**Task brief**
Check each line below for "hfill" and report how many have it, nothing else.

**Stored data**
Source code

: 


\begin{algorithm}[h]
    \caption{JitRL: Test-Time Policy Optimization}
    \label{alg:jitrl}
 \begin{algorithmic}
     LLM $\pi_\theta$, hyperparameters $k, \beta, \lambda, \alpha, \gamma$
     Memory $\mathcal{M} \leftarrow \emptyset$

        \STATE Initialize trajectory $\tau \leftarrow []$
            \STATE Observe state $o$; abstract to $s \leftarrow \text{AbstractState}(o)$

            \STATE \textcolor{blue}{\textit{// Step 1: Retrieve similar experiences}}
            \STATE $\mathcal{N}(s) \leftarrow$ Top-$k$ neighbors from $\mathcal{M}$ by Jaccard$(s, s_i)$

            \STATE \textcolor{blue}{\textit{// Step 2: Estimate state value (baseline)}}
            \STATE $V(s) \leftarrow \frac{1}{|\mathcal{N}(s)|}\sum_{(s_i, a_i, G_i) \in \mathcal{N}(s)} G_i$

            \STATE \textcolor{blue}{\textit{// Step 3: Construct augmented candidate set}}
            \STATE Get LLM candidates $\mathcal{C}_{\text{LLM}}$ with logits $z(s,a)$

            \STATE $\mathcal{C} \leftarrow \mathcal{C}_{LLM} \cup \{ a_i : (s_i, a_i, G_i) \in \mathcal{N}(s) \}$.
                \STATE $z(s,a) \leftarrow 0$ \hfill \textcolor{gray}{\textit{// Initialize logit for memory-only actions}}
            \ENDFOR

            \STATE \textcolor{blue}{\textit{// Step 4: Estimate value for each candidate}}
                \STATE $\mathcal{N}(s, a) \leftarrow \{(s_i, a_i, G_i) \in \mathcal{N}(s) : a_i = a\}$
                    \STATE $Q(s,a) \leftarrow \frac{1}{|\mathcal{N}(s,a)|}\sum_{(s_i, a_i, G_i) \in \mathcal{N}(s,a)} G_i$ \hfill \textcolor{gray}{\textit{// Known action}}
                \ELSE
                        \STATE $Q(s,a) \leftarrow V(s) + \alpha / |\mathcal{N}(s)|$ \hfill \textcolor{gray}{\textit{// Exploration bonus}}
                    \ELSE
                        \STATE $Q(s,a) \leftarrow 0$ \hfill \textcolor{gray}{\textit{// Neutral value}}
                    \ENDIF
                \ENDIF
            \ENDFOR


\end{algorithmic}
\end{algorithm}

**Answer below**
4